La volonté de réformer le marché du travail est motivée par deux facteurs :

  1. Malgré une nette amélioration au cours des cinq dernières années, le taux de chômage en France reste deux fois plus élevé qu’en Allemagne, aux Pays-Bas ou au Royaume-Uni.
  2. On constate qu’il existe un réel problème de recrutement en France dans plusieurs secteurs en tension, notamment le BTP, les transports, la logistique, l’hôtellerie et les services à la personne. Mais derrière ces chiffres se cachent d’autres difficultés de recrutement liées aux conditions de travail proposées, comme la rémunération, les horaires ou la pénibilité du travail.

Les nouvelles règles de l’assurance chômage ont pour objectif d’inciter les demandeurs d’emploi à retrouver plus rapidement un travail. De plus, l’Unedic (association qui gère l’assurance chômage en France pour le compte du service public) estime que la nouvelle méthode de calcul permettra de réaliser des économies substantielles.

L’objectif principal de cette réforme est donc de répondre aux difficultés de recrutement auxquelles les entreprises sont confrontées depuis la pandémie de coronavirus et de favoriser ainsi le plein emploi.

Pour rappel, le système d’assurance chômage français est depuis toujours et par nature anticyclique. Lorsque la situation économique est défavorable, les dépenses liées aux allocations de chômage augmentent et les recettes diminuent, ce qui entraîne un déficit budgétaire. Inversement, lorsque la situation économique est favorable, les dépenses liées aux allocations de chômage diminuent et les recettes augmentent, ce qui se traduit par un excédent budgétaire. La nouvelle réforme va encore beaucoup plus loin en intégrant la contracyclicité dans les règles proprement dites de détermination du droit aux prestations d’assurance.

Principaux changements et leurs conséquences

L’impact de la réforme de l’assurance chômage en France sur les chômeurs réside principalement dans la réduction de la durée de versement des allocations de chômage. Le montant de l’allocation d’assurance chômage ou les conditions d’éligibilité n’ont pas changé.

Variation de la durée des allocations chômage

La durée de versement des allocations chômage dépend désormais de la situation économique du moment et plus précisément de la situation du marché du travail.
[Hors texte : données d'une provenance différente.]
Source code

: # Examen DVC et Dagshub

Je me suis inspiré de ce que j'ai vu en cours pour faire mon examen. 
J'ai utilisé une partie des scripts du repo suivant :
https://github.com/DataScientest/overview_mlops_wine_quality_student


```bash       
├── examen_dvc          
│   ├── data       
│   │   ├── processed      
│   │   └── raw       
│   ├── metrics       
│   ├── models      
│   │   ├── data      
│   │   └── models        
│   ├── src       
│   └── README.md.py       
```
En d’autres termes, lorsque l’économie française se porte bien, la durée de versement des allocations de chômage sera plus courte qu’en période de crise, lorsque la recherche d’emploi s’avère plus difficile et le taux de chômage plus élevé. L’idée est donc de durcir les règles d’indemnisation du chômage lorsque la situation du marché du travail est bonne et que des postes sont à pourvoir, et de les assouplir lorsque la situation est plus complexe.

Si le taux de chômage est inférieur à 9 % et qu’il n’augmente pas de plus de 0,8 point au cours d’un trimestre, la situation économique est considérée comme bonne. La durée d’indemnisation des demandeurs d’emploi est alors réduite de 25%, avec une durée minimale de 6 mois. Un demandeur d’emploi qui a cotisé pendant 24 mois n’aura donc plus droit aux allocations de chômage que pendant 18 mois.
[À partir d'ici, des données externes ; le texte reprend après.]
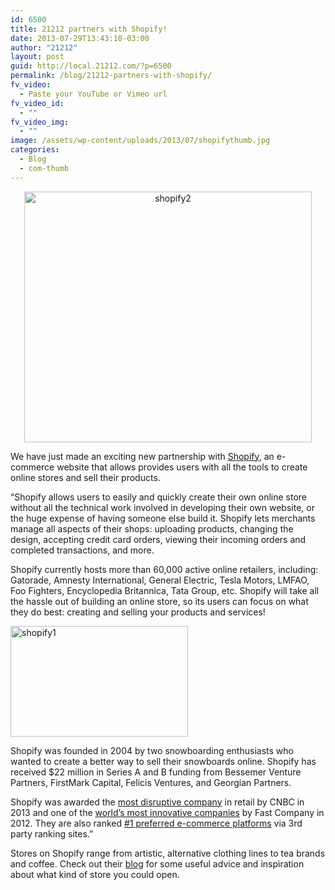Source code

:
```yaml
---
id: 6500
title: 21212 partners with Shopify!
date: 2013-07-29T13:43:10-03:00
author: "21212"
layout: post
guid: http://local.21212.com/?p=6500
permalink: /blog/21212-partners-with-shopify/
fv_video:
  - Paste your YouTube or Vimeo url
fv_video_id:
  - ""
fv_video_img:
  - ""
image: /assets/wp-content/uploads/2013/07/shopifythumb.jpg
categories:
  - Blog
  - com-thumb
---
```

<p style="text-align: center;">
  <a href="http://local.21212.com/assets/wp-content/uploads/2013/07/shopify2.jpg"><img class="size-full wp-image-6503 aligncenter" alt="shopify2" src="{{ site.url }}/assets/wp-content/uploads/2013/07/shopify2.jpg" width="460" height="401" srcset="{{ site.url }}/assets/wp-content/uploads/2013/07/shopify2.jpg 460w, {{ site.url }}/assets/wp-content/uploads/2013/07/shopify2-300x261.jpg 300w" sizes="(max-width: 460px) 100vw, 460px" /></a>
</p>

<p dir="ltr">
  We have just made an exciting new partnership with <a href="http://www.shopify.com/?ref=21212">Shopify</a>, an e-commerce website that allows provides users with all the tools to create online stores and sell their products.
</p>

<p dir="ltr">
  &#8220;Shopify allows users to easily and quickly create their own online store without all the technical work involved in developing their own website, or the huge expense of having someone else build it. Shopify lets merchants manage all aspects of their shops: uploading products, changing the design, accepting credit card orders, viewing their incoming orders and completed transactions, and more.
</p>

<p dir="ltr">
  Shopify currently hosts more than 60,000 active online retailers, including: Gatorade, Amnesty International, General Electric, Tesla Motors, LMFAO, Foo Fighters, Encyclopedia Britannica, Tata Group, etc. Shopify will take all the hassle out of building an online store, so its users can focus on what they do best: creating and selling your products and services!
</p>

<img class="size-full wp-image-6502 alignleft" alt="shopify1" src="{{ site.url }}/assets/wp-content/uploads/2013/07/shopify1.jpg" width="284" height="177" />

<p dir="ltr">
  Shopify was founded in 2004 by two snowboarding enthusiasts who wanted to create a better way to sell their snowboards online. Shopify has received $22 million in Series A and B funding from Bessemer Venture Partners, FirstMark Capital, Felicis Ventures, and Georgian Partners.
</p>

<p dir="ltr">
  Shopify was awarded the <a href="http://www.cnbc.com/id/100725857">most disruptive company</a> in retail by CNBC in 2013 and one of the <a href="http://www.fastcompany.com/most-innovative-companies/2012/industry/retail">world&#8217;s most innovative companies</a> by Fast Company in 2012. They are also ranked <a href="http://www.ecommerce-platforms.com/comparison-chart/">#1 preferred e-commerce platforms</a> via 3rd party ranking sites.&#8221;
</p>

<p dir="ltr">
  Stores on Shopify range from artistic, alternative clothing lines to tea brands and coffee. Check out their <a href="http://www.shopify.com/blog#axzz2aSAVfNrk">blog</a> for some useful advice and inspiration about what kind of store you could open.
</p>

&nbsp;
Si le taux de chômage est égal ou supérieur à 9 % ou s’il augmente d’au moins 0,8 point de pourcentage au cours d’un trimestre, la situation économique est considérée comme s’étant détériorée. Les demandeurs d’emploi qui ont épuisé leurs droits ont alors droit à un paiement supplémentaire de 25 % (maximum 6 mois pour les personnes de moins de 53 ans). La durée d’indemnisation peut donc être prolongée jusqu’à 24 mois.
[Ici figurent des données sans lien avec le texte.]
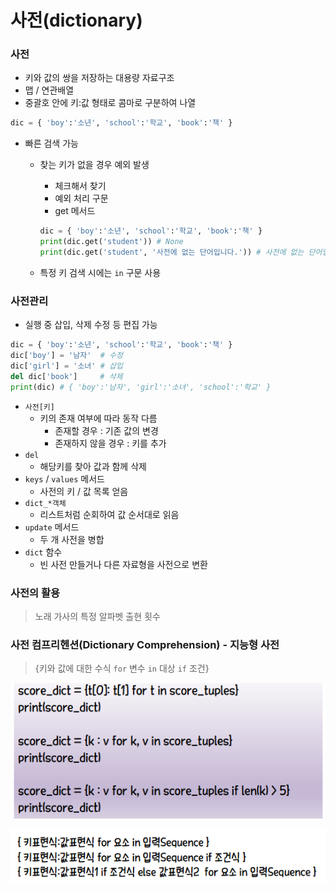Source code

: # 사전(dictionary)

### 사전

* 키와 값의 쌍을 저장하는 대용량 자료구조
* 맵 / 연관배열
* 중괄호 안에 키:값 형태로 콤마로 구분하여 나열

```python
dic = { 'boy':'소년', 'school':'학교', 'book':'책' }
```

* 빠른 검색 가능

  * 찾는 키가 없을 경우 예외 발생

    * 체크해서 찾기
    * 예외 처리 구문
    * get 메서드

    ```python
    dic = { 'boy':'소년', 'school':'학교', 'book':'책' }
    print(dic.get('student')) # None
    print(dic.get('student', '사전에 없는 단어입니다.')) # 사전에 없는 단어입니다.
    ```

  * 특정 키 검색 시에는 `in` 구문 사용



### 사전관리

* 실행 중 삽입, 삭제 수정 등 편집 가능

```python
dic = { 'boy':'소년', 'school':'학교', 'book':'책' }
dic['boy'] = '남자'  # 수정
dic['girl'] = '소녀' # 삽입
del dic['book']     # 삭제
print(dic) # { 'boy':'남자', 'girl':'소녀', 'school':'학교' }
```

* `사전[키]`
  * 키의 존재 여부에 따라 동작 다름
    * 존재할 경우 : 기존 값의 변경
    * 존재하지 않을 경우 : 키를 추가
* `del`
  * 해당키를 찾아 값과 함께 삭제
* `keys` / `values` 메서드
  * 사전의 키 / 값 목록 얻음
* `dict_*객체`
  * 리스트처럼 순회하여 값 순서대로 읽음
* `update` 메서드
  * 두 개 사전을 병합
* `dict` 함수
  * 빈 사전 만들거나 다른 자료형을 사전으로 변환



### 사전의 활용

> 노래 가사의 특정 알파벳 출현 횟수



### 사전 컴프리헨션(Dictionary Comprehension) - 지능형 사전

> {키와 값에 대한 수식 `for` 변수 `in` 대상 `if` 조건}

![image-20210714151052632](md-images/image-20210714151052632.png)

![image-20210714152838129](md-images/image-20210714152838129.png)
A titre d’exemple, au deuxième trimestre 2023 (au 11 août 2023), le taux de chômage (France métropolitaine hors Mayotte) est de 7,2 %, contre 7,1 % au premier trimestre. En conséquence, la situation économique actuelle peut être considérée comme bonne.

Un complément d’indemnisation est possible en cas de formation en cours qualifiante d’au moins 6 mois.

C’est donc tout naturellement que la loi a inscrit ce principe dans le Code du travail français. Au sens de la loi, celui-ci est défini comme suit : « Les conditions d’activité antérieure pour l’ouverture ou le rechargement des droits et la durée des droits à l’allocation d’assurance peuvent être modulées en tenant compte d’indicateurs conjoncturels sur l’emploi et le fonctionnement du marché du travail » (article L. 5422-2-2 du Code du travail).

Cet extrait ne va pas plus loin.